(Source data)
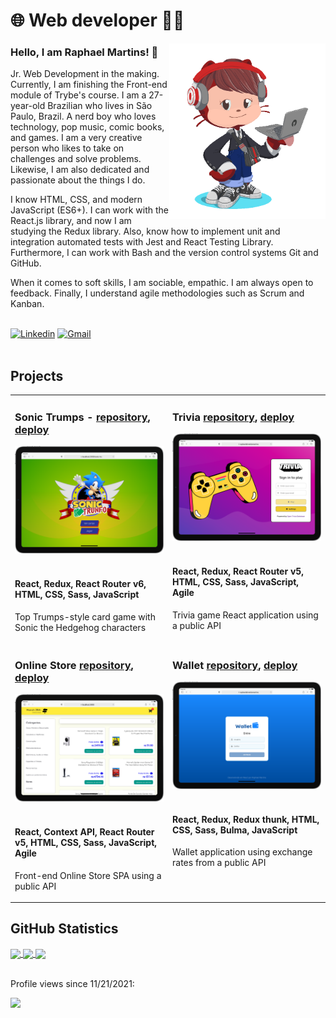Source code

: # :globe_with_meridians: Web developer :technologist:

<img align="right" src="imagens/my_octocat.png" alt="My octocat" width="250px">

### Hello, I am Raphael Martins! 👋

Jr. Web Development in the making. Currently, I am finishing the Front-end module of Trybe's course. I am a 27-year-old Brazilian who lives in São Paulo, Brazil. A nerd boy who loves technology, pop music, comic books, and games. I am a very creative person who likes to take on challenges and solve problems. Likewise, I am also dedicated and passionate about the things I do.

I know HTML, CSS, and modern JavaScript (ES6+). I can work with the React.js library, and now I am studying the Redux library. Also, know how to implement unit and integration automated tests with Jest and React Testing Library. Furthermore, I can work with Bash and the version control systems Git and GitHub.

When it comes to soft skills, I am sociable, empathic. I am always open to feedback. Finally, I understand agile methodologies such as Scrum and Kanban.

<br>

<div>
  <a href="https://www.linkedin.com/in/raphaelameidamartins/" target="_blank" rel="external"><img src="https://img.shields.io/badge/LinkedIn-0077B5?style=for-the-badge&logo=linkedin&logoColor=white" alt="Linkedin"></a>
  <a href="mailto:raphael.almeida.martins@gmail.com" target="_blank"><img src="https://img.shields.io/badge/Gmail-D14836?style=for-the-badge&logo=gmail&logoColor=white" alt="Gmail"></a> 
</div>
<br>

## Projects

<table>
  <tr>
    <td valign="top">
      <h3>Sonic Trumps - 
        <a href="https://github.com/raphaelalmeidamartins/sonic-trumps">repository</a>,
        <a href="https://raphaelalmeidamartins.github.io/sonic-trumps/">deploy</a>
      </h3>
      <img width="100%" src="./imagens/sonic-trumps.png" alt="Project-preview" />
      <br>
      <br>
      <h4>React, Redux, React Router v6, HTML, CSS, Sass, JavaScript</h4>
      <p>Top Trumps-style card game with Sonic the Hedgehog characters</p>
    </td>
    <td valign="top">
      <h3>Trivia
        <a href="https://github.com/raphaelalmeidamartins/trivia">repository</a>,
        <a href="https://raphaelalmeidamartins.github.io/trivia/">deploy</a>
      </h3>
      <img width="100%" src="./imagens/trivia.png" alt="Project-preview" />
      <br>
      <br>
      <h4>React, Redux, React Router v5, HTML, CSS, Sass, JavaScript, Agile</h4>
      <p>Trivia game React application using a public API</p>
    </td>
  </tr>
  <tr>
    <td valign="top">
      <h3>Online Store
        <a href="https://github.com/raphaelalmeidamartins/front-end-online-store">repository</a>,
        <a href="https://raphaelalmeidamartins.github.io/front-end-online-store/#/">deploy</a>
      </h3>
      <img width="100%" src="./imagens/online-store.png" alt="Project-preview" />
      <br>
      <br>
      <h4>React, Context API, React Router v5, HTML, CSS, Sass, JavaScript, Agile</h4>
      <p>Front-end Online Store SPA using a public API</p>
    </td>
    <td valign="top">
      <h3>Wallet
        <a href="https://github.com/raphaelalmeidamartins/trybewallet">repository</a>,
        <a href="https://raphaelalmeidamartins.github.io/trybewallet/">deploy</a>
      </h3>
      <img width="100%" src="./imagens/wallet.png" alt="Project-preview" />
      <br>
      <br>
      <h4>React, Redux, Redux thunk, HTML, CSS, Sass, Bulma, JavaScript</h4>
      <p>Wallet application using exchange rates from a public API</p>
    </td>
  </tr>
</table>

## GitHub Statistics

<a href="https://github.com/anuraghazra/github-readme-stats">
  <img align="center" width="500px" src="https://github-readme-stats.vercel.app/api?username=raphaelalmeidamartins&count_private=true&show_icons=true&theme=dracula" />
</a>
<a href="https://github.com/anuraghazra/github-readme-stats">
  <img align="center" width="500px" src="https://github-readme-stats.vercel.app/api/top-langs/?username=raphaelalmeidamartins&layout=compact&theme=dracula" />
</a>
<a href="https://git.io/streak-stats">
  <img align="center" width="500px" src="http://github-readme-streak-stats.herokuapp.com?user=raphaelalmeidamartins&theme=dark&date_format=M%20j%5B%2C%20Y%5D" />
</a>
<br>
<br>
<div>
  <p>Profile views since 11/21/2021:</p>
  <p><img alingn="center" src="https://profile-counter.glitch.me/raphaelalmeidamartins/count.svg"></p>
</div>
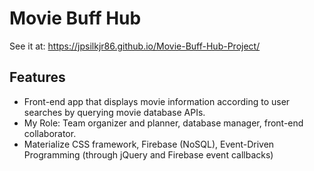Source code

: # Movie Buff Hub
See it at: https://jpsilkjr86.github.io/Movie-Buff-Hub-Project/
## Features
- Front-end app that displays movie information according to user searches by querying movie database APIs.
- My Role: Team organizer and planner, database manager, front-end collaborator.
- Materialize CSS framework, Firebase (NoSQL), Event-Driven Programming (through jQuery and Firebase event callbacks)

Task prompt = Set down each entry above exactly as it appears. Omit the pictures.

Result =
Source code

: # :globe_with_meridians: Web developer :technologist:

<img align="right" src="imagens/my_octocat.png" alt="My octocat" width="250px">

### Hello, I am Raphael Martins! 👋

Jr. Web Development in the making. Currently, I am finishing the Front-end module of Trybe's course. I am a 27-year-old Brazilian who lives in São Paulo, Brazil. A nerd boy who loves technology, pop music, comic books, and games. I am a very creative person who likes to take on challenges and solve problems. Likewise, I am also dedicated and passionate about the things I do.

I know HTML, CSS, and modern JavaScript (ES6+). I can work with the React.js library, and now I am studying the Redux library. Also, know how to implement unit and integration automated tests with Jest and React Testing Library. Furthermore, I can work with Bash and the version control systems Git and GitHub.

When it comes to soft skills, I am sociable, empathic. I am always open to feedback. Finally, I understand agile methodologies such as Scrum and Kanban.

<br>

<div>
  <a href="https://www.linkedin.com/in/raphaelameidamartins/" target="_blank" rel="external"><img src="https://img.shields.io/badge/LinkedIn-0077B5?style=for-the-badge&logo=linkedin&logoColor=white" alt="Linkedin"></a>
  <a href="mailto:raphael.almeida.martins@gmail.com" target="_blank"><img src="https://img.shields.io/badge/Gmail-D14836?style=for-the-badge&logo=gmail&logoColor=white" alt="Gmail"></a> 
</div>
<br>

## Projects

<table>
  <tr>
    <td valign="top">
      <h3>Sonic Trumps - 
        <a href="https://github.com/raphaelalmeidamartins/sonic-trumps">repository</a>,
        <a href="https://raphaelalmeidamartins.github.io/sonic-trumps/">deploy</a>
      </h3>
      <img width="100%" src="./imagens/sonic-trumps.png" alt="Project-preview" />
      <br>
      <br>
      <h4>React, Redux, React Router v6, HTML, CSS, Sass, JavaScript</h4>
      <p>Top Trumps-style card game with Sonic the Hedgehog characters</p>
    </td>
    <td valign="top">
      <h3>Trivia
        <a href="https://github.com/raphaelalmeidamartins/trivia">repository</a>,
        <a href="https://raphaelalmeidamartins.github.io/trivia/">deploy</a>
      </h3>
      <img width="100%" src="./imagens/trivia.png" alt="Project-preview" />
      <br>
      <br>
      <h4>React, Redux, React Router v5, HTML, CSS, Sass, JavaScript, Agile</h4>
      <p>Trivia game React application using a public API</p>
    </td>
  </tr>
  <tr>
    <td valign="top">
      <h3>Online Store
        <a href="https://github.com/raphaelalmeidamartins/front-end-online-store">repository</a>,
        <a href="https://raphaelalmeidamartins.github.io/front-end-online-store/#/">deploy</a>
      </h3>
      <img width="100%" src="./imagens/online-store.png" alt="Project-preview" />
      <br>
      <br>
      <h4>React, Context API, React Router v5, HTML, CSS, Sass, JavaScript, Agile</h4>
      <p>Front-end Online Store SPA using a public API</p>
    </td>
    <td valign="top">
      <h3>Wallet
        <a href="https://github.com/raphaelalmeidamartins/trybewallet">repository</a>,
        <a href="https://raphaelalmeidamartins.github.io/trybewallet/">deploy</a>
      </h3>
      <img width="100%" src="./imagens/wallet.png" alt="Project-preview" />
      <br>
      <br>
      <h4>React, Redux, Redux thunk, HTML, CSS, Sass, Bulma, JavaScript</h4>
      <p>Wallet application using exchange rates from a public API</p>
    </td>
  </tr>
</table>

## GitHub Statistics

<a href="https://github.com/anuraghazra/github-readme-stats">
  <img align="center" width="500px" src="https://github-readme-stats.vercel.app/api?username=raphaelalmeidamartins&count_private=true&show_icons=true&theme=dracula" />
</a>
<a href="https://github.com/anuraghazra/github-readme-stats">
  <img align="center" width="500px" src="https://github-readme-stats.vercel.app/api/top-langs/?username=raphaelalmeidamartins&layout=compact&theme=dracula" />
</a>
<a href="https://git.io/streak-stats">
  <img align="center" width="500px" src="http://github-readme-streak-stats.herokuapp.com?user=raphaelalmeidamartins&theme=dark&date_format=M%20j%5B%2C%20Y%5D" />
</a>
<br>
<br>
<div>
  <p>Profile views since 11/21/2021:</p>
  <p><img alingn="center" src="https://profile-counter.glitch.me/raphaelalmeidamartins/count.svg"></p>
</div>
Source code

: # Movie Buff Hub
See it at: https://jpsilkjr86.github.io/Movie-Buff-Hub-Project/
## Features
- Front-end app that displays movie information according to user searches by querying movie database APIs.
- My Role: Team organizer and planner, database manager, front-end collaborator.
- Materialize CSS framework, Firebase (NoSQL), Event-Driven Programming (through jQuery and Firebase event callbacks)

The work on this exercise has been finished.